» TASK TO CARRY OUT: This task requires every entry to be set down again exactly.

+ + +

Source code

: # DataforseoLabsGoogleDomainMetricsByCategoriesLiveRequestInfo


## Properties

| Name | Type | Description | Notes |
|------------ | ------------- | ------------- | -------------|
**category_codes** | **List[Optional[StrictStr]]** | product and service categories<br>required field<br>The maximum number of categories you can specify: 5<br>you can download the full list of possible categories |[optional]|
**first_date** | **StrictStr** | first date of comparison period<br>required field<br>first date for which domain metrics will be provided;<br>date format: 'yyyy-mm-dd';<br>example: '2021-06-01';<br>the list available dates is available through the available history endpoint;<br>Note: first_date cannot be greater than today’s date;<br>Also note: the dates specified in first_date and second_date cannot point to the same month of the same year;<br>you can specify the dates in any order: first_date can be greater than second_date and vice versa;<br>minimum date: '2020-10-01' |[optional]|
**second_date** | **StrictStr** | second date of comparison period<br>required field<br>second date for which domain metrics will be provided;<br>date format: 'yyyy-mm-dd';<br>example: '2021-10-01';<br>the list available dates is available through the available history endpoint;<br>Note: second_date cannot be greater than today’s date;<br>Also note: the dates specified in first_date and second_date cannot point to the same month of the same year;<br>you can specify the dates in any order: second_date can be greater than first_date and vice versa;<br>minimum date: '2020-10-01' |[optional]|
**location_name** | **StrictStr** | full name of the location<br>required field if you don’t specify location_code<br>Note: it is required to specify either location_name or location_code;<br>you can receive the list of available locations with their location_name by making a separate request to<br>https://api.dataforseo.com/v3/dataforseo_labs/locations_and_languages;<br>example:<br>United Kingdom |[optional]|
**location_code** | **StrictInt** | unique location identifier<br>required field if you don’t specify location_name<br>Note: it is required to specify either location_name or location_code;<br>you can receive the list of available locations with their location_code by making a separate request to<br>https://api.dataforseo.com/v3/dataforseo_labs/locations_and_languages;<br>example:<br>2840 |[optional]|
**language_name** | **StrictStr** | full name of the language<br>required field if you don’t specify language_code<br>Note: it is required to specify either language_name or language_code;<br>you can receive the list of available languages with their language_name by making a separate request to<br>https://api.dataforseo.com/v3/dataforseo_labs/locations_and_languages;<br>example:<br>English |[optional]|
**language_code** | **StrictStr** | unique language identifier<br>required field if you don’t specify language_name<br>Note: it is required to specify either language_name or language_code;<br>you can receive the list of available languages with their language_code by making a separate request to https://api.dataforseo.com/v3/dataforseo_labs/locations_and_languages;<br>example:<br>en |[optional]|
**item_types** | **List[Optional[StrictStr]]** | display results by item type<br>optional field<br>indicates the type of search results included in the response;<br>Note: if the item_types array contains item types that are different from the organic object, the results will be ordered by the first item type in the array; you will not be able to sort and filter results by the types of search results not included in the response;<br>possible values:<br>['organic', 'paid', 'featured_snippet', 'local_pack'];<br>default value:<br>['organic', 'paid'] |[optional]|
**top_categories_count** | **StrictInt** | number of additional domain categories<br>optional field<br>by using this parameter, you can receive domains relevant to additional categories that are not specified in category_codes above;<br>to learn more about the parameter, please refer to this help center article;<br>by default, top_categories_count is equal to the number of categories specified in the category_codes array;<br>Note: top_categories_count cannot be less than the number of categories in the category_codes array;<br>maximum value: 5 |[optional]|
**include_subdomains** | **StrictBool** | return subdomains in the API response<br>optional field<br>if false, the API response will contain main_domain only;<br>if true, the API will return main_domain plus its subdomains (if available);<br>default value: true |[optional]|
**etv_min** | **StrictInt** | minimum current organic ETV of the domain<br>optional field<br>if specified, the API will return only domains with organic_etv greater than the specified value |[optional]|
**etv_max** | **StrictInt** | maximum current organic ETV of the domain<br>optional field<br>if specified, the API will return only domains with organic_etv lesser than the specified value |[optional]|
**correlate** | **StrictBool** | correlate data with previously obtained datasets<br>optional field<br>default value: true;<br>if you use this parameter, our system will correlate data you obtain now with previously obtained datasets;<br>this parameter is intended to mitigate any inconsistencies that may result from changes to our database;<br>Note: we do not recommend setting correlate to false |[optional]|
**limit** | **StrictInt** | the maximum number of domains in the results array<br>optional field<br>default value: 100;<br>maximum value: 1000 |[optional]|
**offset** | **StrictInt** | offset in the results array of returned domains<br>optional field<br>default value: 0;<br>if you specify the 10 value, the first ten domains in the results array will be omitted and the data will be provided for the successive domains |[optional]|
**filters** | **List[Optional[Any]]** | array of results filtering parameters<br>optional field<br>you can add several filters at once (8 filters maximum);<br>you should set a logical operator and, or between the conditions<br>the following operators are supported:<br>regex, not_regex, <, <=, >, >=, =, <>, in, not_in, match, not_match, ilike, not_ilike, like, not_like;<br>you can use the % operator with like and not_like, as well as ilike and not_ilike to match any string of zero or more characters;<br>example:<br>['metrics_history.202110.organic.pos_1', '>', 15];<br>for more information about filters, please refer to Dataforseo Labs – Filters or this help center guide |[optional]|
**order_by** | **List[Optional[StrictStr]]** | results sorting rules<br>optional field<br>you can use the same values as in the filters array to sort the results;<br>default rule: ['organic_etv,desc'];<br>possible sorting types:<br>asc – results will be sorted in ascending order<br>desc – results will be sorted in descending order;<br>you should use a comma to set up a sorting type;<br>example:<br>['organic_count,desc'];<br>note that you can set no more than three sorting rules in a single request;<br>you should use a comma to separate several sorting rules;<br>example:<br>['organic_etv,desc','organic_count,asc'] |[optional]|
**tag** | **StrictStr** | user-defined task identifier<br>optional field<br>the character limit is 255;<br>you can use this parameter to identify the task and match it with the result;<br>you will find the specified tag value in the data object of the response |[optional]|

+ + +

» OUTPUT FOR THIS TASK:
Source code

: # DataforseoLabsGoogleDomainMetricsByCategoriesLiveRequestInfo


## Properties

| Name | Type | Description | Notes |
|------------ | ------------- | ------------- | -------------|
**category_codes** | **List[Optional[StrictStr]]** | product and service categories<br>required field<br>The maximum number of categories you can specify: 5<br>you can download the full list of possible categories |[optional]|
**first_date** | **StrictStr** | first date of comparison period<br>required field<br>first date for which domain metrics will be provided;<br>date format: 'yyyy-mm-dd';<br>example: '2021-06-01';<br>the list available dates is available through the available history endpoint;<br>Note: first_date cannot be greater than today’s date;<br>Also note: the dates specified in first_date and second_date cannot point to the same month of the same year;<br>you can specify the dates in any order: first_date can be greater than second_date and vice versa;<br>minimum date: '2020-10-01' |[optional]|
**second_date** | **StrictStr** | second date of comparison period<br>required field<br>second date for which domain metrics will be provided;<br>date format: 'yyyy-mm-dd';<br>example: '2021-10-01';<br>the list available dates is available through the available history endpoint;<br>Note: second_date cannot be greater than today’s date;<br>Also note: the dates specified in first_date and second_date cannot point to the same month of the same year;<br>you can specify the dates in any order: second_date can be greater than first_date and vice versa;<br>minimum date: '2020-10-01' |[optional]|
**location_name** | **StrictStr** | full name of the location<br>required field if you don’t specify location_code<br>Note: it is required to specify either location_name or location_code;<br>you can receive the list of available locations with their location_name by making a separate request to<br>https://api.dataforseo.com/v3/dataforseo_labs/locations_and_languages;<br>example:<br>United Kingdom |[optional]|
**location_code** | **StrictInt** | unique location identifier<br>required field if you don’t specify location_name<br>Note: it is required to specify either location_name or location_code;<br>you can receive the list of available locations with their location_code by making a separate request to<br>https://api.dataforseo.com/v3/dataforseo_labs/locations_and_languages;<br>example:<br>2840 |[optional]|
**language_name** | **StrictStr** | full name of the language<br>required field if you don’t specify language_code<br>Note: it is required to specify either language_name or language_code;<br>you can receive the list of available languages with their language_name by making a separate request to<br>https://api.dataforseo.com/v3/dataforseo_labs/locations_and_languages;<br>example:<br>English |[optional]|
**language_code** | **StrictStr** | unique language identifier<br>required field if you don’t specify language_name<br>Note: it is required to specify either language_name or language_code;<br>you can receive the list of available languages with their language_code by making a separate request to https://api.dataforseo.com/v3/dataforseo_labs/locations_and_languages;<br>example:<br>en |[optional]|
**item_types** | **List[Optional[StrictStr]]** | display results by item type<br>optional field<br>indicates the type of search results included in the response;<br>Note: if the item_types array contains item types that are different from the organic object, the results will be ordered by the first item type in the array; you will not be able to sort and filter results by the types of search results not included in the response;<br>possible values:<br>['organic', 'paid', 'featured_snippet', 'local_pack'];<br>default value:<br>['organic', 'paid'] |[optional]|
**top_categories_count** | **StrictInt** | number of additional domain categories<br>optional field<br>by using this parameter, you can receive domains relevant to additional categories that are not specified in category_codes above;<br>to learn more about the parameter, please refer to this help center article;<br>by default, top_categories_count is equal to the number of categories specified in the category_codes array;<br>Note: top_categories_count cannot be less than the number of categories in the category_codes array;<br>maximum value: 5 |[optional]|
**include_subdomains** | **StrictBool** | return subdomains in the API response<br>optional field<br>if false, the API response will contain main_domain only;<br>if true, the API will return main_domain plus its subdomains (if available);<br>default value: true |[optional]|
**etv_min** | **StrictInt** | minimum current organic ETV of the domain<br>optional field<br>if specified, the API will return only domains with organic_etv greater than the specified value |[optional]|
**etv_max** | **StrictInt** | maximum current organic ETV of the domain<br>optional field<br>if specified, the API will return only domains with organic_etv lesser than the specified value |[optional]|
**correlate** | **StrictBool** | correlate data with previously obtained datasets<br>optional field<br>default value: true;<br>if you use this parameter, our system will correlate data you obtain now with previously obtained datasets;<br>this parameter is intended to mitigate any inconsistencies that may result from changes to our database;<br>Note: we do not recommend setting correlate to false |[optional]|
**limit** | **StrictInt** | the maximum number of domains in the results array<br>optional field<br>default value: 100;<br>maximum value: 1000 |[optional]|
**offset** | **StrictInt** | offset in the results array of returned domains<br>optional field<br>default value: 0;<br>if you specify the 10 value, the first ten domains in the results array will be omitted and the data will be provided for the successive domains |[optional]|
**filters** | **List[Optional[Any]]** | array of results filtering parameters<br>optional field<br>you can add several filters at once (8 filters maximum);<br>you should set a logical operator and, or between the conditions<br>the following operators are supported:<br>regex, not_regex, <, <=, >, >=, =, <>, in, not_in, match, not_match, ilike, not_ilike, like, not_like;<br>you can use the % operator with like and not_like, as well as ilike and not_ilike to match any string of zero or more characters;<br>example:<br>['metrics_history.202110.organic.pos_1', '>', 15];<br>for more information about filters, please refer to Dataforseo Labs – Filters or this help center guide |[optional]|
**order_by** | **List[Optional[StrictStr]]** | results sorting rules<br>optional field<br>you can use the same values as in the filters array to sort the results;<br>default rule: ['organic_etv,desc'];<br>possible sorting types:<br>asc – results will be sorted in ascending order<br>desc – results will be sorted in descending order;<br>you should use a comma to set up a sorting type;<br>example:<br>['organic_count,desc'];<br>note that you can set no more than three sorting rules in a single request;<br>you should use a comma to separate several sorting rules;<br>example:<br>['organic_etv,desc','organic_count,asc'] |[optional]|
**tag** | **StrictStr** | user-defined task identifier<br>optional field<br>the character limit is 255;<br>you can use this parameter to identify the task and match it with the result;<br>you will find the specified tag value in the data object of the response |[optional]|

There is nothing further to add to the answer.